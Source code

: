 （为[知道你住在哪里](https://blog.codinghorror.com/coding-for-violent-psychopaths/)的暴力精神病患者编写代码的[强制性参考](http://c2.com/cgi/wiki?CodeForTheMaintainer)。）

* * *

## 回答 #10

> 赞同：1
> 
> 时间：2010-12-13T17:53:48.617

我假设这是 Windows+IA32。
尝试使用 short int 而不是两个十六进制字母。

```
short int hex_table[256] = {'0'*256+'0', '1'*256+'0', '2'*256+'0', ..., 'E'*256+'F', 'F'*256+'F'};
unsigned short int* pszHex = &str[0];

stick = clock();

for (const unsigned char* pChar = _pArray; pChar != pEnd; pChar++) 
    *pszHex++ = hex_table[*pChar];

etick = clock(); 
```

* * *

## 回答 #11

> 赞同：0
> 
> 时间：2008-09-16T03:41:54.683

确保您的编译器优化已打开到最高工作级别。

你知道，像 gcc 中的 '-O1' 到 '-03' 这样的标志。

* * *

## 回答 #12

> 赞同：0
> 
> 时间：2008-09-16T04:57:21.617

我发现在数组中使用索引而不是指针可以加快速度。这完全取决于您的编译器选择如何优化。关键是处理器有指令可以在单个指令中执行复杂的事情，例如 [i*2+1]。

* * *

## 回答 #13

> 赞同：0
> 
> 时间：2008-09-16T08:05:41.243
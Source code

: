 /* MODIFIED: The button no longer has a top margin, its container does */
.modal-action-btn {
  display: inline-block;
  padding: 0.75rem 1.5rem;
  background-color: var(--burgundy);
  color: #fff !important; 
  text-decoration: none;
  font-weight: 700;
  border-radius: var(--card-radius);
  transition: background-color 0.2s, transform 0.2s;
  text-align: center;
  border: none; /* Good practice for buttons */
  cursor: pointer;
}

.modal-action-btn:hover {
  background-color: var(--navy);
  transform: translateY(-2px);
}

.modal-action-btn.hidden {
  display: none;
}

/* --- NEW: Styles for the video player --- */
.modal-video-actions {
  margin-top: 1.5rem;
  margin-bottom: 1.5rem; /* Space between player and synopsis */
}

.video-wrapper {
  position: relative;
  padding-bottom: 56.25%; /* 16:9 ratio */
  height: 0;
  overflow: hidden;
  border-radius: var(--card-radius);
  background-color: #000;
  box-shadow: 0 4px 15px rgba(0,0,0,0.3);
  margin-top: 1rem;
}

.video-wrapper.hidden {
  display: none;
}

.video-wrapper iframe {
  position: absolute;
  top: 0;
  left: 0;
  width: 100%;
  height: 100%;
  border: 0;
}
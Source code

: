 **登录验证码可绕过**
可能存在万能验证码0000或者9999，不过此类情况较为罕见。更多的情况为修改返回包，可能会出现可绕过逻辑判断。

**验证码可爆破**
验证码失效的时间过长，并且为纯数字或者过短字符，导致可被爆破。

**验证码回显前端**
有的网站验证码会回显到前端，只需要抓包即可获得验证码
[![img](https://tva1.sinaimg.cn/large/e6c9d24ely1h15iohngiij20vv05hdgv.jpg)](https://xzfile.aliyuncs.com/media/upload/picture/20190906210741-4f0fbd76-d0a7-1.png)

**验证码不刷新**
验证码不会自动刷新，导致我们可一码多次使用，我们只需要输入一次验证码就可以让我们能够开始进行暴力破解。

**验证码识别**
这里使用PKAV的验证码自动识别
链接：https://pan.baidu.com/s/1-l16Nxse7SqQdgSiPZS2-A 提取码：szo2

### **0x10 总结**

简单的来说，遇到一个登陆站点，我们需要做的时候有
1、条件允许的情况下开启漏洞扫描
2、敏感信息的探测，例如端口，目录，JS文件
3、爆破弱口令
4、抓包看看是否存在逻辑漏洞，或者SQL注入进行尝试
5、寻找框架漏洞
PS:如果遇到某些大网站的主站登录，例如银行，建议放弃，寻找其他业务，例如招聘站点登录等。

▸ Try it
Nothing before the line holding "验证码失效的时间过长，并且为纯数字或者过短字符，导致可被爆破。" belongs in the answer. Repeat that line and the rest of the listing exactly.

▸ Solution to this task
验证码失效的时间过长，并且为纯数字或者过短字符，导致可被爆破。

**验证码回显前端**
有的网站验证码会回显到前端，只需要抓包即可获得验证码
[![img](https://tva1.sinaimg.cn/large/e6c9d24ely1h15iohngiij20vv05hdgv.jpg)](https://xzfile.aliyuncs.com/media/upload/picture/20190906210741-4f0fbd76-d0a7-1.png)

**验证码不刷新**
验证码不会自动刷新，导致我们可一码多次使用，我们只需要输入一次验证码就可以让我们能够开始进行暴力破解。

**验证码识别**
这里使用PKAV的验证码自动识别
链接：https://pan.baidu.com/s/1-l16Nxse7SqQdgSiPZS2-A 提取码：szo2

### **0x10 总结**

简单的来说，遇到一个登陆站点，我们需要做的时候有
1、条件允许的情况下开启漏洞扫描
2、敏感信息的探测，例如端口，目录，JS文件
3、爆破弱口令
4、抓包看看是否存在逻辑漏洞，或者SQL注入进行尝试
5、寻找框架漏洞
PS:如果遇到某些大网站的主站登录，例如银行，建议放弃，寻找其他业务，例如招聘站点登录等。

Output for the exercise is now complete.